Thanks, but No Thanks

Column / Don Newman

 

What is wrong with the Conservative Party of Canada? With the Trudeau Liberals reduced to a minority government, with climate change, Indigenous and energy politics appearing hopelessly intertwined, and with foreign policy dilemmas with both the United States and particularly China, the prospects of a third Liberal election victory are—to put it mildly—not very bright.

Against that backdrop you would think the current race to lead the Conservative Party would be attracting the best and the brightest contenders. Because when the party crowns its new leader on June 27 replacing the hapless Andrew Scheer, that person should have at least a 50-50 chance of being the next prime minister. Perhaps by then, given winters like the one Justin Trudeau has been through, the odds could be even better.

Those odds should have brought big name, competent candidates lining up to announce they are running. But instead, the big names have bowed out. One after another, they have taken their names out of consideration. All have had their reasons, either stated publicly or not. But none would seem a barrier to running if a person really thought they could be the next PM.

Pierre Poilievre, the feisty Conservative finance critic from the last Parliament. Rona Ambrose, the Harper-era cabinet minister. She impressed many in the House during her time as interim leader after the party’s defeat in the 2015 election and before Scheer was elected leader in 2017. John Baird, the highly competent cabinet minister in successive Harper cabinets who also served in the Ontario provincial government. And Jean Charest, who as a young MP 30 years ago served in the Progressive Conservative cabinet of Brian Mulroney, then became the leader of the Quebec Liberal Party in 1998 and premier in 2003.

Some inched right up to the line before changing their minds. Poilievre had a launch announcement set before stepping back, saying he realized the toll it would take on his wife and baby daughter.

John Baird had been Poilievre’s campaign manager. But as the prospective field collapsed, he was urged to become the candidate himself, to become the horse instead of the jockey. Baird now has a lucrative private sector career in Toronto, and a private life he enjoys. In the end he wasn’t prepared to give either up.

Rona Ambrose became interim leader in 2015 after agreeing that she could not use that job to then try for the leadership in 2017. Three years later in 2020, her interest in becoming the permanent leader was somewhere between slim and non-existent. With a successful career and happy life with her husband, J.P. Veitch, returning to Ottawa from Calgary was never really in the cards.

The circumstances surrounding Jean Charest not running are in some ways the most bizarre of all. Also, the most challenging both for Conservatives and more broadly for Canadian politics in general.

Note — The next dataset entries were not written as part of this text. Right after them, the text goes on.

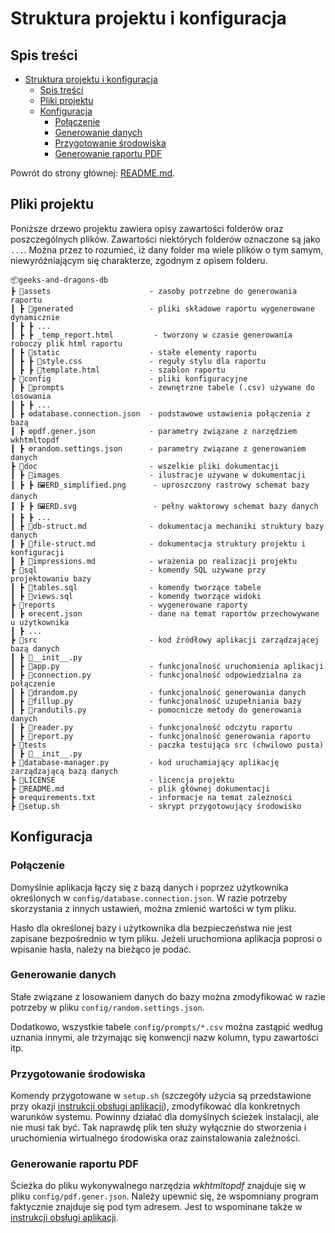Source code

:# Struktura projektu i konfiguracja

## Spis treści

<a id="spis-tresci"></a>

- [Struktura projektu i konfiguracja](#struktura-projektu-i-konfiguracja)
  - [Spis treści](#spis-treści)
  - [Pliki projektu](#pliki-projektu)
  - [Konfiguracja](#konfiguracja)
    - [Połączenie](#połączenie)
    - [Generowanie danych](#generowanie-danych)
    - [Przygotowanie środowiska](#przygotowanie-środowiska)
    - [Generowanie raportu PDF](#generowanie-raportu-pdf)
  
Powrót do strony głównej: [README.md](../README.md).

## Pliki projektu

Poniższe drzewo projektu zawiera opisy zawartości folderów oraz poszczególnych plików. Zawartości niektórych folderów oznaczone są jako `...`. Można przez to rozumieć, iż dany folder ma wiele plików o tym samym, niewyróżniającym się charakterze, zgodnym z opisem folderu.

```
📦geeks-and-dragons-db
┣ 📂assets                      - zasoby potrzebne do generowania raportu
┃ ┣ 📂generated                 - pliki składowe raportu wygenerowane dynamicznie
┃ ┣ ┣ ...
┃ ┣ ┣ _temp_report.html         - tworzony w czasie generowania roboczy plik html raportu 
┃ ┣ 📂static                    - stałe elementy raportu
┃ ┣ ┣ 📜style.css               - reguły stylu dla raportu
┃ ┣ ┣ 📜template.html           - szablon raportu
┣ 📂config                      - pliki konfiguracyjne
┃ ┣ 📂prompts                   - zewnętrzne tabele (.csv) używane do losowania
┃ ┣ ┣ ...
┃ ┣ ⚙️database.connection.json  - podstawowe ustawienia połączenia z bazą
┃ ┣ ⚙️pdf.gener.json            - parametry związane z narzędziem wkhtmltopdf
┃ ┣ ⚙️random.settings.json      - parametry związane z generowaniem danych
┣ 📂doc                         - wszelkie pliki dokumentacji
┃ ┣ 📂images                    - ilustracje używane w dokumentacji
┃ ┣ ┣ 🖼️ERD_simplified.png      - uproszczony rastrowy schemat bazy danych
┃ ┣ ┣ 🖼️ERD.svg                 - pełny waktorowy schemat bazy danych
┃ ┣ ┣ ...
┃ ┣ 📄db-struct.md              - dokumentacja mechaniki struktury bazy danych
┃ ┣ 📄file-struct.md            - dokumentacja struktury projektu i konfiguracji
┃ ┣ 📄impressions.md            - wrażenia po realizacji projektu
┣ 📂sql                         - komendy SQL używane przy projektowaniu bazy
┃ ┣ 📜tables.sql                - komendy tworzące tabele
┃ ┣ 📜views.sql                 - komendy tworzące widoki
┣ 📂reports                     - wygenerowane raporty
┃ ┣ ⚙️recent.json               - dane na temat raportów przechowywane u użytkownika 
┃ ┣ ...
┣ 📂src                         - kod źródłowy aplikacji zarządzającej bazą danych
┃ ┣ 📜__init__.py
┃ ┣ 📜app.py                    - funkcjonalność uruchomienia aplikacji
┃ ┣ 📜connection.py             - funkcjonalność odpowiedzialna za połączenie
┃ ┣ 📜drandom.py                - funkcjonalność generowania danych
┃ ┣ 📜fillup.py                 - funkcjonalność uzupełniania bazy
┃ ┣ 📜randutils.py              - pomocnicze metody do generowania danych
┃ ┣ 📜reader.py                 - funkcjonalność odczytu raportu
┃ ┣ 📜report.py                 - funkcjonalność generowania raportu
┣ 📂tests                       - paczka testująca src (chwilowo pusta)
┃ ┣ 📜__init__.py               
┣ 📜database-manager.py         - kod uruchamiający aplikację zarządzającą bazą danych
┣ 📄LICENSE                     - licencja projektu
┣ 📄README.md                   - plik głównej dokumentacji
┣ ⚙️requirements.txt            - informacje na temat zależności
┣ 📜setup.sh                    - skrypt przygotowujący środowisko
```

## Konfiguracja

### Połączenie

<a id="polaczenie"></a>

Domyślnie aplikacja łączy się z bazą danych i poprzez użytkownika określonych w `config/database.connection.json`. W razie potrzeby skorzystania z innych ustawień, można zmienić wartości w tym pliku.

Hasło dla określonej bazy i użytkownika dla bezpieczeństwa nie jest zapisane bezpośrednio w tym pliku. Jeżeli uruchomiona aplikacja poprosi o wpisanie hasła, należy na bieżąco je podać.

### Generowanie danych

Stałe związane z losowaniem danych do bazy można zmodyfikować w razie potrzeby w pliku `config/random.settings.json`.

Dodatkowo, wszystkie tabele `config/prompts/*.csv` można zastąpić według uznania innymi, ale trzymając się konwencji nazw kolumn, typu zawartości itp.

### Przygotowanie środowiska

<a id="przygotowanie-srodowiska"></a>

Komendy przygotowane w `setup.sh` (szczegóły użycia są przedstawione przy okazji [instrukcji obsługi aplikacji](../README.md#sposób-użycia)), zmodyfikować dla konkretnych warunków systemu. Powinny działać dla domyślnych ścieżek instalacji, ale nie musi tak być. Tak naprawdę plik ten służy wyłącznie do stworzenia i uruchomienia wirtualnego środowiska oraz zainstalowania zależności.

### Generowanie raportu PDF

Ścieżka do pliku wykonywalnego narzędzia _wkhtmltopdf_ znajduje się w pliku `config/pdf.gener.json`. Należy upewnić się, że wspomniany program faktycznie znajduje się pod tym adresem. Jest to wspominane także w [instrukcji obsługi aplikacji](../README.md#sposób-użycia).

After leaving public life following his defeat in Quebec in 2012, Charest embarked on a very successful and lucrative career as an international lawyer with a prominent Canadian law firm.

But he still had the political itch. And he planned to scratch it by running for the Conservative leadership. Partly as a courtesy and partly to take the political temperature, Charest called former Prime Minister Stephen Harper before Christmas to tell him of his plans. Not only was Harper not supportive, he said he would do everything he could to make sure that if Charest ran, he would not win.

Whatever his personal view of Charest, Harper did not want the Conservative Party moving from the right to the middle of the political spectrum. That key opposition, combined with a barrage of prohibitively negative news coverage, supplied a sense of what Charest and his family would be facing. 

Whether Charest retains the political skill he once had was not clear. But the Conservative Party lost the 2019 election because of its inability to win seats in Ontario, Quebec and Atlantic Canada. Of all the potential candidates, Charest seemed the most likely to correct that deficiency.

So now the race is between two former cabinet ministers from the Harper era: Peter MacKay and Erin O’Toole. Others have signaled they want to run, but aside from Ontario MP Marilyn Gladu they are all no-hopers from the fringes of the party unlikely to meet the fundraising and membership requirements to be on the ballot. 

MacKay is a former Foreign Affairs, Defence and Justice minister in the Harper government, while O’Toole was minister of Veterans Affairs. MacKay is the perceived front runner, but neither is lighting up the sky. Perhaps that will change as the vote draws near. But the absence of so many big names in the leadership race is not a good omen for the party.

And it leaves the question: What is wrong with the Conservative Party?  

Columnist Don Newman, Executive Vice President of Rubicon Strategies in Ottawa, is a lifetime member of the Parliamentary Press Galley.